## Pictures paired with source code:
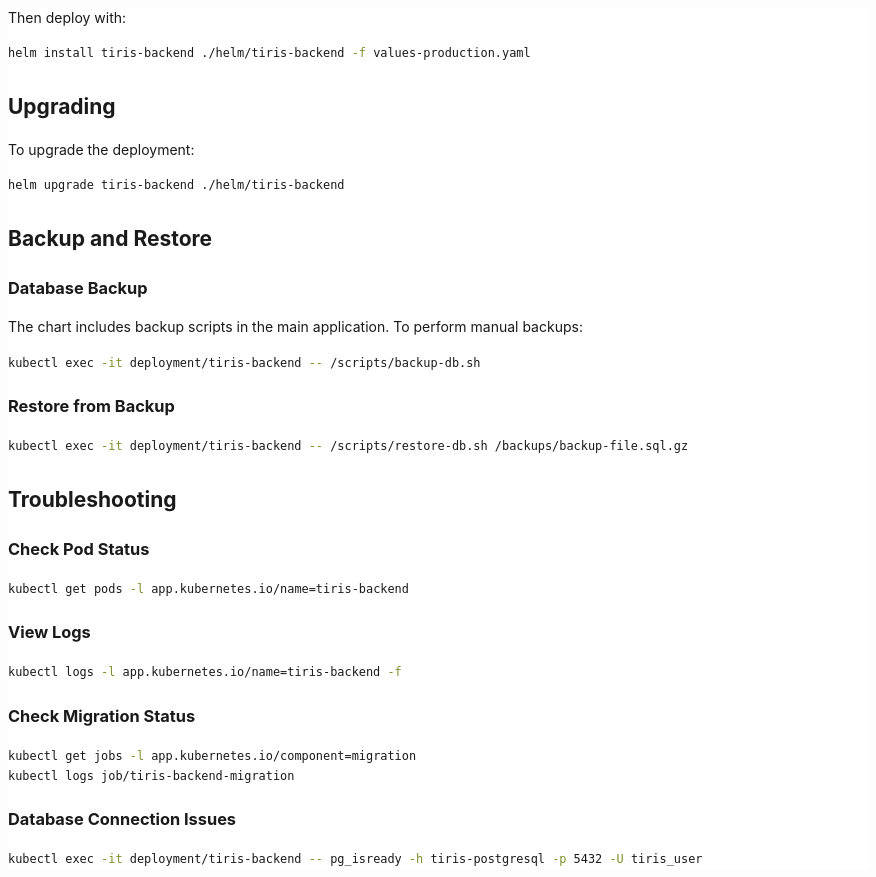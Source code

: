 Then deploy with:

```bash
helm install tiris-backend ./helm/tiris-backend -f values-production.yaml
```

## Upgrading

To upgrade the deployment:

```bash
helm upgrade tiris-backend ./helm/tiris-backend
```

## Backup and Restore

### Database Backup

The chart includes backup scripts in the main application. To perform manual backups:

```bash
kubectl exec -it deployment/tiris-backend -- /scripts/backup-db.sh
```

### Restore from Backup

```bash
kubectl exec -it deployment/tiris-backend -- /scripts/restore-db.sh /backups/backup-file.sql.gz
```

## Troubleshooting

### Check Pod Status

```bash
kubectl get pods -l app.kubernetes.io/name=tiris-backend
```

### View Logs

```bash
kubectl logs -l app.kubernetes.io/name=tiris-backend -f
```

### Check Migration Status

```bash
kubectl get jobs -l app.kubernetes.io/component=migration
kubectl logs job/tiris-backend-migration
```

### Database Connection Issues

```bash
kubectl exec -it deployment/tiris-backend -- pg_isready -h tiris-postgresql -p 5432 -U tiris_user
```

## DIRECTIONS FOR THIS TASK:
All lines from the one containing "## Upgrading" through the last line of the data must be set down exactly. No other lines belong in the answer.

## TASK ANSWER:
## Upgrading

To upgrade the deployment:

```bash
helm upgrade tiris-backend ./helm/tiris-backend
```

## Backup and Restore

### Database Backup

The chart includes backup scripts in the main application. To perform manual backups:

```bash
kubectl exec -it deployment/tiris-backend -- /scripts/backup-db.sh
```

### Restore from Backup

```bash
kubectl exec -it deployment/tiris-backend -- /scripts/restore-db.sh /backups/backup-file.sql.gz
```

## Troubleshooting

### Check Pod Status

```bash
kubectl get pods -l app.kubernetes.io/name=tiris-backend
```

### View Logs

```bash
kubectl logs -l app.kubernetes.io/name=tiris-backend -f
```

### Check Migration Status

```bash
kubectl get jobs -l app.kubernetes.io/component=migration
kubectl logs job/tiris-backend-migration
```

### Database Connection Issues

```bash
kubectl exec -it deployment/tiris-backend -- pg_isready -h tiris-postgresql -p 5432 -U tiris_user
```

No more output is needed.